Wie verrückt das ist! Zunächst wird GTA 6 nirgends bei der Investorenkonferenz erwähnt, doch die GameStar bezieht sich explizit auf das Spiel, obwohl zwei Sätze später andere große Marken von Take-Two als potenzielle „Fortsetzungen“ dieser Marken erwähnt werden, nur um dann buchstäblich einen Satz nach diesem Hinweis zu schlussfolgern, eine Veröffentlichung von GTA 6 sei zwischen 2022 und 2023 wahrscheinlich.

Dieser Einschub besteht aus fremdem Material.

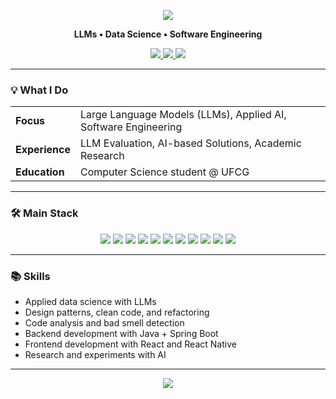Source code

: <p align="center">
  <img src="https://capsule-render.vercel.app/api?type=waving&color=0d1117&height=160&section=header&text=Hi%2C%20I'm%20Lucas%20Pereira&fontSize=28&fontColor=ffffff&fontAlignY=40"/>
</p>

<p align="center">
  <b>LLMs • Data Science • Software Engineering</b>
</p>

<div align="center">
  <a href="https://www.linkedin.com/in/lucas-pereira-53210824a/">
    <img src="https://img.shields.io/badge/LinkedIn-0A66C2?style=for-the-badge&logo=linkedin&logoColor=white" />
  </a>
  <a href="mailto:lucas.pereira@ccc.ufcg.edu.br">
    <img src="https://img.shields.io/badge/Gmail-D14836?style=for-the-badge&logo=gmail&logoColor=white" />
  </a>
  <a href="https://discord.com/channels/@lucas.pereira#1251">
    <img src="https://img.shields.io/badge/Discord-5865F2?style=for-the-badge&logo=discord&logoColor=white"/>
  </a>
</div>

---

### 💡 What I Do

<table>
  <tr>
    <td><strong>Focus</strong></td>
    <td>Large Language Models (LLMs), Applied AI, Software Engineering</td>
  </tr>
  <tr>
    <td><strong>Experience</strong></td>
    <td>LLM Evaluation, AI-based Solutions, Academic Research</td>
  </tr>
  <tr>
    <td><strong>Education</strong></td>
    <td>Computer Science student @ UFCG</td>
  </tr>
</table>

---

### 🛠️ Main Stack

<div align="center">
  <img src="https://img.shields.io/badge/Python-14354C?style=for-the-badge&logo=python&logoColor=white"/>
  <img src="https://img.shields.io/badge/Java-ED8B00?style=for-the-badge&logo=java&logoColor=white"/>
  <img src="https://img.shields.io/badge/Haskell-5D4F85?style=for-the-badge&logo=haskell&logoColor=white"/>
  <img src="https://img.shields.io/badge/JavaScript-F7DF1E?style=for-the-badge&logo=javascript&logoColor=black"/>
  <img src="https://img.shields.io/badge/HTML5-E34F26?style=for-the-badge&logo=html5&logoColor=white"/>
  <img src="https://img.shields.io/badge/CSS3-1572B6?style=for-the-badge&logo=css3&logoColor=white"/>
  <img src="https://img.shields.io/badge/React-20232A?style=for-the-badge&logo=react&logoColor=61DAFB"/>
  <img src="https://img.shields.io/badge/React_Native-20232A?style=for-the-badge&logo=react&logoColor=61DAFB"/>
  <img src="https://img.shields.io/badge/Spring_Boot-6DB33F?style=for-the-badge&logo=spring-boot&logoColor=white"/>
  <img src="https://img.shields.io/badge/SQL-336791?style=for-the-badge&logo=postgresql&logoColor=white"/>
  <img src="https://img.shields.io/badge/Verilog-00427E?style=for-the-badge&logoColor=white"/>
</div>

---

### 📚 Skills

- Applied data science with LLMs
- Design patterns, clean code, and refactoring
- Code analysis and bad smell detection
- Backend development with Java + Spring Boot
- Frontend development with React and React Native
- Research and experiments with AI

---

<p align="center">
  <img src="https://capsule-render.vercel.app/api?type=waving&color=0d1117&height=80&section=footer"/>
</p>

Innerhalb von nur fünf Tagen ist also folgendes passiert:

  • Take-Two hält eine Konferenz mit Investoren ab. Man wolle 93 Spiele veröffentlichen. Welche das sind, wird nicht erwähnt. Das Fiskaljahr 2021 werde als „leicht“ bezeichnet. Ab 2022 soll sich das ändern, unter anderem mit Fortsetzungen bekannter Marken, also theoretisch Grand Theft Auto, aber auch Bioshock oder bekannte Sportspiele kämen infrage. Explizite Titel werden dabei aber nicht genannt.
  • Diverse Redaktionen titeln nun, es gebe Hinweise von Take-Two auf ein potentielles Releasedatum von GTA 6 im Fiskaljahr 2022. Das ist inhaltlich nicht richtig. Schlicht unklar ist es, wer oder was damit gemeint sein könnte; mehrere Marken, nicht nur GTA, kommen infrage. Auch der Bezug zum Fiskaljahr 2022 hält einer Überprüfung nicht stand, da die Veröffentlichungen der erwähnten Fortsetzungen ja eben nicht nur 2022 stattfinden müssen.
  • Einige Tage später wird der Finanzbericht von Take-Two analysiert. Eine hohe Marketingsumme soll den Release von GTA 6 eingrenzen. Im Fiskaljahr 2023 soll es erscheinen, heißt es von diversen Redaktionen, die sich dabei auf einen Analysten beziehen.
  • Take-Two stellt klar, dass das Marketingbudget für Spiele von Third-Party-Herstellern benutzt wird. GTA 6 ist also nicht gemeint.
  • Falsch sind somit diverse News, die behaupten, GTA 6 werde 2022 erscheinen, und jene Berichte, die fünf Tage später folgen, die die These aufstellen, GTA 6 werde 2023 erscheinen, entsprechen ebenfalls nicht der Wahrheit.
  • Fazit: What the fuck?

Unglücklich erscheinen nach all dem Hickhack mehrere Kommentare der GameStar-Chefredaktion. Diverse Community-Mitglieder beschweren sich über den Inhalt der Finanzbericht-News. So heißt es unter anderem:

gamestar-kommentar

Ein Mitglied der Chefredaktion antwortet so darauf:

gamestar-kommentar2

GameStar impliziert also, der sich kritisch äußernde User habe die Information der News nicht erfasst. Nur: Worin besteht die Information? Mehrere Leserinnen und Leser fragen nach. Die Antwort der GameStar:

„Ihr haltet es nicht für eine Nachricht, dass 2K Games für diesen Zeitraum ein erhebliches Marketing-Budget reserviert hat, wie es bislang nur für Rockstar-Titel vorkam? Ich würde da schon einen Nachrichtenwert sehen, aber ich akzeptiere eure andere Sichtweise.“

Die Analyse der GameStar-Redaktion besteht also darin, eine fürs Marketing gedachte Summe sei ein tatsächlicher Hinweis von Take-Two zu GTA 6. Letztlich ist es nur eine Zahl, die im Finanzbericht selbst teilweise eingeordnet wird. Reichlich absurd es ist außerdem, wie GameStar sich selbst mit der Erwähnung von einem „Rockstar-Titel“ widerspricht und die überzogene Herleitung zu GTA 6 entlarvt. Schließlich besteht Rockstar nicht nur aus GTA – doch GTA klickt am besten. Der von GameStar ausgesprochene „journalistische Qualitätsanspruch“ hat dann leider zu warten, sobald kleinste Andeutungen emotionalisiert als GTA-Headline verkauft werden müssen.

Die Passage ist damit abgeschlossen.